The Prisoner of the United States
Hitchhiker: What drove you to be successful?
Larry: I had to follow my dream. I couldn’t continue working in a job I hated. So whatever it took to make it, obviously within the law, I was willing to do.
Hitchhiker: There’s courage in that.
Larry: Not really, because I had no choice. I had to do this or I would die.
A few nights later I duck into a trendy Edgartown restaurant with some friends. The place is packed. We grab a table and begin soaking up the festive ambiance. While doing some restaurant reconnaissance, I notice a man with a familiar sheen to his head.
The Larry Phenomenon!
I have to go over. “Larry, my man!”
He greets me warmly and then announces to the group, “Hey everyone, this is The Hitchhiker!” His dinner party stirs with a palpable excitement. “He’s the guy I’ve been telling you about!”
It’s obvious they know about our mysterious encounters, and based on their response, I feel a little famous. “Larry, you’re actually telling people about our nonsense?”
“Absolutely. It’s too damn good not to!”
So is Larry telling his friends about The Hitchhiker
Larry and I say goodbye and return to our respective universes.
The next day during another lunch on the porch at the Chilmark Store, a reporter from the Gazette randomly interviews me over the impending arrival of President Obama.
(I secretly wonder if I am going to meet the President? Will he pick me up hitchhiking?)
The paper is creating a special section about what people on The Vineyard would say to Barack.
With his notebook in hand he asks, “So, what would you say to the President of the United States?”
I look off for a few moments into the rich, clear blue sky, and then answer. “Mr. Commander, do you need any help?”
He smiles. “Seriously.”
I finish off my last bite of pizza and respond in a more earnest fashion. “Mr. President, I hope you have the courage to follow your convictions, and that history will smile on those who not only have a vision, but take bold action.
I believe our society has reached a critical state where only a new paradigm of consciousness can transform and save us. What I would like to ask you, Mr. President, if I may borrow from Gandhi: What can I or any of us do to BE the change we wish to see in the world?”
When this segment is published the following week, I am disappointed to find the last few lines were edited out.
Three days later I’m riding my bike past the airport when a huge Marine helicopter passes directly overhead. Instinctively I know that’s him, that’s the President. My next thought is more practical. ‘I hope I can get past security up ahead, and up to the beach.’
Realizing a wayward vagabond on a bike is not much of a threat; the police and Secret Service agents decide to let me through.
I peddle past people holding homemade signs with endearing slogans who hope to get a fleeting glimpse of their visiting king.
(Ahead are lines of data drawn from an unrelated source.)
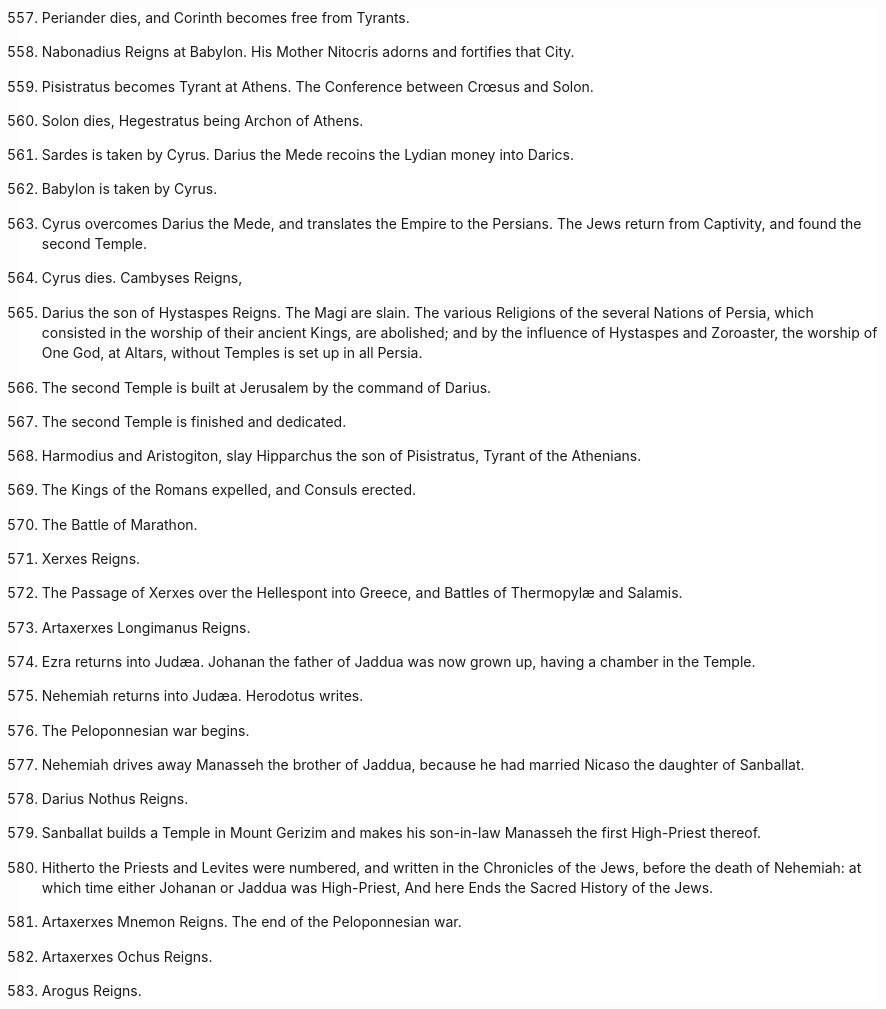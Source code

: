 557. Periander dies, and Corinth becomes free from Tyrants.

555. Nabonadius Reigns at Babylon. His Mother Nitocris adorns and fortifies that City.

550. Pisistratus becomes Tyrant at Athens. The Conference between Crœsus and Solon.

549. Solon dies, Hegestratus being Archon of Athens.

544. Sardes is taken by Cyrus. Darius the Mede recoins the Lydian money into Darics.

538. Babylon is taken by Cyrus.

536. Cyrus overcomes Darius the Mede, and translates the Empire to the Persians. The Jews return from Captivity, and found the second Temple.

529. Cyrus dies. Cambyses Reigns,

521. Darius the son of Hystaspes Reigns. The Magi are slain. The various Religions of the several Nations of Persia, which consisted in the worship of their ancient Kings, are abolished; and by the influence of Hystaspes and Zoroaster, the worship of One God, at Altars, without Temples is set up in all Persia.

520. The second Temple is built at Jerusalem by the command of Darius.

515. The second Temple is finished and dedicated.

513. Harmodius and Aristogiton, slay Hipparchus the son of Pisistratus, Tyrant of the Athenians.

508. The Kings of the Romans expelled, and Consuls erected.

491. The Battle of Marathon.

485. Xerxes Reigns.

480. The Passage of Xerxes over the Hellespont into Greece, and Battles of Thermopylæ and Salamis.

464. Artaxerxes Longimanus Reigns.

457. Ezra returns into Judæa. Johanan the father of Jaddua was now grown up, having a chamber in the Temple.

444. Nehemiah returns into Judæa. Herodotus writes.

431. The Peloponnesian war begins.

428. Nehemiah drives away Manasseh the brother of Jaddua, because he had married Nicaso the daughter of Sanballat.

424. Darius Nothus Reigns.

422. Sanballat builds a Temple in Mount Gerizim and makes his son-in-law Manasseh the first High-Priest thereof.

412. Hitherto the Priests and Levites were numbered, and written in the Chronicles of the Jews, before the death of Nehemiah: at which time either Johanan or Jaddua was High-Priest, And here Ends the Sacred History of the Jews.

405. Artaxerxes Mnemon Reigns. The end of the Peloponnesian war.

359. Artaxerxes Ochus Reigns.

338. Arogus Reigns.
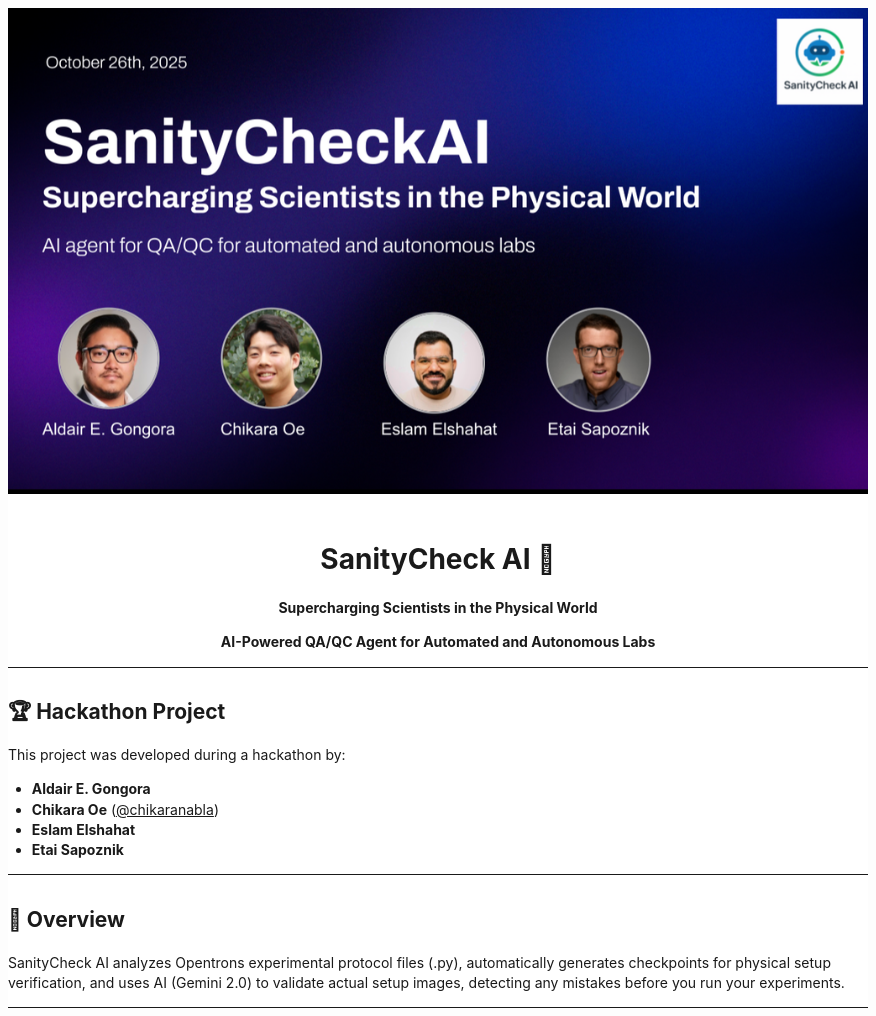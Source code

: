 <div align="center">

![SanityCheck AI](IMG_6731.PNG)

# SanityCheck AI 🤖

**Supercharging Scientists in the Physical World**

**AI-Powered QA/QC Agent for Automated and Autonomous Labs**

</div>

---

## 🏆 Hackathon Project

This project was developed during a hackathon by:
- **Aldair E. Gongora**
- **Chikara Oe** ([@chikaranabla](https://github.com/chikaranabla))
- **Eslam Elshahat**
- **Etai Sapoznik**

---

## 📖 Overview

SanityCheck AI analyzes Opentrons experimental protocol files (.py), automatically generates checkpoints for physical setup verification, and uses AI (Gemini 2.0) to validate actual setup images, detecting any mistakes before you run your experiments.

---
A few miles beyond the airport, I realize that over the last few minutes not a single car has passed me in either direction.
His Highness must be coming.
Someone sound the trumpets.
Sure enough, within seconds several state troopers on motorcycles come flying past me. To avoid being squashed by the world’s most elite motorcade, I begin peddling furiously.
An officer pulls up right next to me and shouts, “The President is coming up right behind you. Get your butt off the road!”
God, if I only had a nickel for every time I’ve heard that one!
I immediately turn onto a narrow patch of grass and park, as a magnificent display of temporal power passes within a few feet of my humble bicycle and me.
Instinctively I hold up my arm and extend the peace symbol, offering a small blessing to the Imperial Motorcade and its mysterious occupants hidden behind the dark tinted glass.
As I look at my peace symbol, it strikes me what difference a finger or two can make in terms of sending a message.
In an instant the VIP Vortex passes, and calm returns to the scene.
Though our lives pass within three feet of one another, our worlds could not be further apart.
To my surprise, the birds sing on around me apparently oblivious to the famous life form that has just flown by.
* I feel like I just witnessed the transfer of a prisoner.
* It must be limiting to constantly see the world through very dark bulletproof glass.
* I’m in my ninth week here, while the Prisoner of the United States only gets a meager seven-day furlough.
* The imperial Prisoner of the United States has a lot less freedom than meaningless old me.
This is instantly illustrated when I ride a hundred yards and stop, without a care in the world, at a small lemonade stand run by a coterie of young girls.
Could the Prisoner of the United States do that without extensive planning? Or go nine weeks without wearing a coat or heaven forbid, a tie? Can he walk freely amongst the people or casually eat a slice of pizza on the porch at the Chilmark Store?
Could he lie on the beach at night alone with his Creator, feeling at one with All That Is?
Most importantly, could he go hitchhiking and get picked up by Larry David?
I suddenly feel very fortunate and wonder why anyone would ever want to be the Prisoner of the United States.